_Data supplied_.
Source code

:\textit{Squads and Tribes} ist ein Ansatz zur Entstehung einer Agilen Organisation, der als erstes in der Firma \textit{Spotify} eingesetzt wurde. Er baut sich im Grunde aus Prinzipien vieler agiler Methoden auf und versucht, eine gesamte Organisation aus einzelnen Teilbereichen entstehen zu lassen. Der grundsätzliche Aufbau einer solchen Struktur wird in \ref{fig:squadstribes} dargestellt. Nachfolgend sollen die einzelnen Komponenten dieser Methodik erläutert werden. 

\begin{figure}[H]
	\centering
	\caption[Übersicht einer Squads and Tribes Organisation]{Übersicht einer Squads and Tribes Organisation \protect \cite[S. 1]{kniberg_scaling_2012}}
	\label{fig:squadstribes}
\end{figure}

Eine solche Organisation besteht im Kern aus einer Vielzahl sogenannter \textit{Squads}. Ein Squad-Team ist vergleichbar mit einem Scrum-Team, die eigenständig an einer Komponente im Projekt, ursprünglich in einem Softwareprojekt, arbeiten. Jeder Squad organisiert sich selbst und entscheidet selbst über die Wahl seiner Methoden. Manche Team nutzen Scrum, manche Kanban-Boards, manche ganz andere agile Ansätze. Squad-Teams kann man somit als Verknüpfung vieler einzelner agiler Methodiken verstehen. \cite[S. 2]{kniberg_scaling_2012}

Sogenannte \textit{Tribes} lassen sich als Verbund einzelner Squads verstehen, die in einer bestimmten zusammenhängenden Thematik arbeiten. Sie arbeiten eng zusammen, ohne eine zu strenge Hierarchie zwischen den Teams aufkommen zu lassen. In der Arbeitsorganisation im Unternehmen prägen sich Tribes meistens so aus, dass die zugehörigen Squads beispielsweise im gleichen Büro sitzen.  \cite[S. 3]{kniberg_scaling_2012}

_Exercise instructions_. Exact copies of all the entries above are required.

_Answer section_.
Source code

:\textit{Squads and Tribes} ist ein Ansatz zur Entstehung einer Agilen Organisation, der als erstes in der Firma \textit{Spotify} eingesetzt wurde. Er baut sich im Grunde aus Prinzipien vieler agiler Methoden auf und versucht, eine gesamte Organisation aus einzelnen Teilbereichen entstehen zu lassen. Der grundsätzliche Aufbau einer solchen Struktur wird in \ref{fig:squadstribes} dargestellt. Nachfolgend sollen die einzelnen Komponenten dieser Methodik erläutert werden. 

\begin{figure}[H]
	\centering
	\caption[Übersicht einer Squads and Tribes Organisation]{Übersicht einer Squads and Tribes Organisation \protect \cite[S. 1]{kniberg_scaling_2012}}
	\label{fig:squadstribes}
\end{figure}

Eine solche Organisation besteht im Kern aus einer Vielzahl sogenannter \textit{Squads}. Ein Squad-Team ist vergleichbar mit einem Scrum-Team, die eigenständig an einer Komponente im Projekt, ursprünglich in einem Softwareprojekt, arbeiten. Jeder Squad organisiert sich selbst und entscheidet selbst über die Wahl seiner Methoden. Manche Team nutzen Scrum, manche Kanban-Boards, manche ganz andere agile Ansätze. Squad-Teams kann man somit als Verknüpfung vieler einzelner agiler Methodiken verstehen. \cite[S. 2]{kniberg_scaling_2012}

Sogenannte \textit{Tribes} lassen sich als Verbund einzelner Squads verstehen, die in einer bestimmten zusammenhängenden Thematik arbeiten. Sie arbeiten eng zusammen, ohne eine zu strenge Hierarchie zwischen den Teams aufkommen zu lassen. In der Arbeitsorganisation im Unternehmen prägen sich Tribes meistens so aus, dass die zugehörigen Squads beispielsweise im gleichen Büro sitzen.  \cite[S. 3]{kniberg_scaling_2012}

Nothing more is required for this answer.